** TASK **
Your copy should match the records below exactly, except for the pictures.

(Stored data entries)
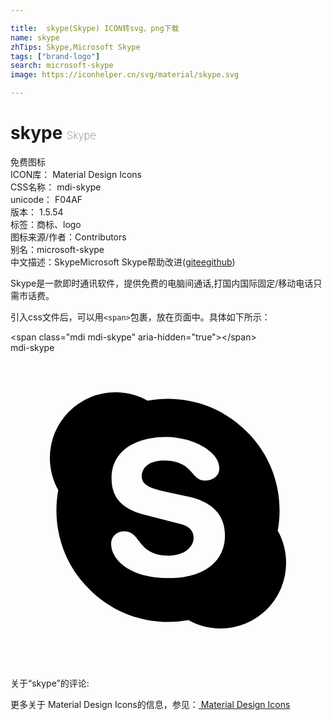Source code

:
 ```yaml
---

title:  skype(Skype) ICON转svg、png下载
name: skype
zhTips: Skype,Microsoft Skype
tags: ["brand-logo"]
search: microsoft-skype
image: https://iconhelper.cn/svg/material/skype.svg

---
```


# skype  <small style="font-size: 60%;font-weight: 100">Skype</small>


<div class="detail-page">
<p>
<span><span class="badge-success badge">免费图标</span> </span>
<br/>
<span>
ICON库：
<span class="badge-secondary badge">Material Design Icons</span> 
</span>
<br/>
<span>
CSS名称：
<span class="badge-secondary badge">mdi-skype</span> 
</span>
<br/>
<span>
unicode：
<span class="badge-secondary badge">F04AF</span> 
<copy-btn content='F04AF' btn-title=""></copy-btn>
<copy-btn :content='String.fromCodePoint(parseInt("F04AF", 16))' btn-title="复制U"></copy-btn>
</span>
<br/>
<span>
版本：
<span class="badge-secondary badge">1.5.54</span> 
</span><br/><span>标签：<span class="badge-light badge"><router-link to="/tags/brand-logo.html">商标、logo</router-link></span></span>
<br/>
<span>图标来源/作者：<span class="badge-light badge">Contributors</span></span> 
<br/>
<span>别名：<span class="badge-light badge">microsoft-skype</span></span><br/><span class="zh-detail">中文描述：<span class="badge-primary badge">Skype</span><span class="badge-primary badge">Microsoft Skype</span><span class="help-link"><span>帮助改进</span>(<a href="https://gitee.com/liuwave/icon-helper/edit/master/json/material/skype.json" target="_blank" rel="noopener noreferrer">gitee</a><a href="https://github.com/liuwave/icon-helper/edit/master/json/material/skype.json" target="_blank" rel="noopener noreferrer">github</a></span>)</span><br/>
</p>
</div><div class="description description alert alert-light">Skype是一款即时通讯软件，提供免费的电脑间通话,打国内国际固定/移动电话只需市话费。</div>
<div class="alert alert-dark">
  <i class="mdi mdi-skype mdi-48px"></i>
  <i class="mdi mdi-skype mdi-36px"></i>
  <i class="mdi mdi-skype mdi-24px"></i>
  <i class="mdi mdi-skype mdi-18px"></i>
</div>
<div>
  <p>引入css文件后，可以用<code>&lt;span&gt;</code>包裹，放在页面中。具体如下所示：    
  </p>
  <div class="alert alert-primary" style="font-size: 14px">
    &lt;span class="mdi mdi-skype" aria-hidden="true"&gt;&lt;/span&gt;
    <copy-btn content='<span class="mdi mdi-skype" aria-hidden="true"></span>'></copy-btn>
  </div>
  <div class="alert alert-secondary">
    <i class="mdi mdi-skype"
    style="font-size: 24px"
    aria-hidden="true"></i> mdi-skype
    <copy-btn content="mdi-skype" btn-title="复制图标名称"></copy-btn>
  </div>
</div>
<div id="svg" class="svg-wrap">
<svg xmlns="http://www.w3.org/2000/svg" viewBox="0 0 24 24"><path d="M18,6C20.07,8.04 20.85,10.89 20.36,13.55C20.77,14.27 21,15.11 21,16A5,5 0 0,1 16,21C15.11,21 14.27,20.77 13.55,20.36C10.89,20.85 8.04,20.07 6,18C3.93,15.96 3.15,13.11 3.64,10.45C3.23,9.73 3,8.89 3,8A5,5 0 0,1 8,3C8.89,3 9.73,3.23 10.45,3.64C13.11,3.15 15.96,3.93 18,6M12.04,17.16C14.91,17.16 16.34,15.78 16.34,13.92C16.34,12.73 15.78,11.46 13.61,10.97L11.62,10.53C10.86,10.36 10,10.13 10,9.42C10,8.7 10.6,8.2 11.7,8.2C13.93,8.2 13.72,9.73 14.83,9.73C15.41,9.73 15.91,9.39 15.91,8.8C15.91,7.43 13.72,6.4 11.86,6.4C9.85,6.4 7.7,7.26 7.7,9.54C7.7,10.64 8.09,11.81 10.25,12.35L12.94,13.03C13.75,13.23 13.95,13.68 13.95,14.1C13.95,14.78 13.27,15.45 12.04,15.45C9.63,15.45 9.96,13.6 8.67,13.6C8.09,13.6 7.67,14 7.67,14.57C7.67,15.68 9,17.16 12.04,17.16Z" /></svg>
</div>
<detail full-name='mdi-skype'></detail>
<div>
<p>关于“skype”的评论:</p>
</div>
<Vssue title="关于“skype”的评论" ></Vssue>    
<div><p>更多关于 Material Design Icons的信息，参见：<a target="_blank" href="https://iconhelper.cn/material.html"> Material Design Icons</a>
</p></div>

** TASK RESPONSE **
Source code

:
 ```yaml
---

title:  skype(Skype) ICON转svg、png下载
name: skype
zhTips: Skype,Microsoft Skype
tags: ["brand-logo"]
search: microsoft-skype
image: https://iconhelper.cn/svg/material/skype.svg

---
```


# skype  <small style="font-size: 60%;font-weight: 100">Skype</small>


<div class="detail-page">
<p>
<span><span class="badge-success badge">免费图标</span> </span>
<br/>
<span>
ICON库：
<span class="badge-secondary badge">Material Design Icons</span> 
</span>
<br/>
<span>
CSS名称：
<span class="badge-secondary badge">mdi-skype</span> 
</span>
<br/>
<span>
unicode：
<span class="badge-secondary badge">F04AF</span> 
<copy-btn content='F04AF' btn-title=""></copy-btn>
<copy-btn :content='String.fromCodePoint(parseInt("F04AF", 16))' btn-title="复制U"></copy-btn>
</span>
<br/>
<span>
版本：
<span class="badge-secondary badge">1.5.54</span> 
</span><br/><span>标签：<span class="badge-light badge"><router-link to="/tags/brand-logo.html">商标、logo</router-link></span></span>
<br/>
<span>图标来源/作者：<span class="badge-light badge">Contributors</span></span> 
<br/>
<span>别名：<span class="badge-light badge">microsoft-skype</span></span><br/><span class="zh-detail">中文描述：<span class="badge-primary badge">Skype</span><span class="badge-primary badge">Microsoft Skype</span><span class="help-link"><span>帮助改进</span>(<a href="https://gitee.com/liuwave/icon-helper/edit/master/json/material/skype.json" target="_blank" rel="noopener noreferrer">gitee</a><a href="https://github.com/liuwave/icon-helper/edit/master/json/material/skype.json" target="_blank" rel="noopener noreferrer">github</a></span>)</span><br/>
</p>
</div><div class="description description alert alert-light">Skype是一款即时通讯软件，提供免费的电脑间通话,打国内国际固定/移动电话只需市话费。</div>
<div class="alert alert-dark">
  <i class="mdi mdi-skype mdi-48px"></i>
  <i class="mdi mdi-skype mdi-36px"></i>
  <i class="mdi mdi-skype mdi-24px"></i>
  <i class="mdi mdi-skype mdi-18px"></i>
</div>
<div>
  <p>引入css文件后，可以用<code>&lt;span&gt;</code>包裹，放在页面中。具体如下所示：    
  </p>
  <div class="alert alert-primary" style="font-size: 14px">
    &lt;span class="mdi mdi-skype" aria-hidden="true"&gt;&lt;/span&gt;
    <copy-btn content='<span class="mdi mdi-skype" aria-hidden="true"></span>'></copy-btn>
  </div>
  <div class="alert alert-secondary">
    <i class="mdi mdi-skype"
    style="font-size: 24px"
    aria-hidden="true"></i> mdi-skype
    <copy-btn content="mdi-skype" btn-title="复制图标名称"></copy-btn>
  </div>
</div>
<div id="svg" class="svg-wrap">
<svg xmlns="http://www.w3.org/2000/svg" viewBox="0 0 24 24"><path d="M18,6C20.07,8.04 20.85,10.89 20.36,13.55C20.77,14.27 21,15.11 21,16A5,5 0 0,1 16,21C15.11,21 14.27,20.77 13.55,20.36C10.89,20.85 8.04,20.07 6,18C3.93,15.96 3.15,13.11 3.64,10.45C3.23,9.73 3,8.89 3,8A5,5 0 0,1 8,3C8.89,3 9.73,3.23 10.45,3.64C13.11,3.15 15.96,3.93 18,6M12.04,17.16C14.91,17.16 16.34,15.78 16.34,13.92C16.34,12.73 15.78,11.46 13.61,10.97L11.62,10.53C10.86,10.36 10,10.13 10,9.42C10,8.7 10.6,8.2 11.7,8.2C13.93,8.2 13.72,9.73 14.83,9.73C15.41,9.73 15.91,9.39 15.91,8.8C15.91,7.43 13.72,6.4 11.86,6.4C9.85,6.4 7.7,7.26 7.7,9.54C7.7,10.64 8.09,11.81 10.25,12.35L12.94,13.03C13.75,13.23 13.95,13.68 13.95,14.1C13.95,14.78 13.27,15.45 12.04,15.45C9.63,15.45 9.96,13.6 8.67,13.6C8.09,13.6 7.67,14 7.67,14.57C7.67,15.68 9,17.16 12.04,17.16Z" /></svg>
</div>
<detail full-name='mdi-skype'></detail>
<div>
<p>关于“skype”的评论:</p>
</div>
<Vssue title="关于“skype”的评论" ></Vssue>    
<div><p>更多关于 Material Design Icons的信息，参见：<a target="_blank" href="https://iconhelper.cn/material.html"> Material Design Icons</a>
</p></div>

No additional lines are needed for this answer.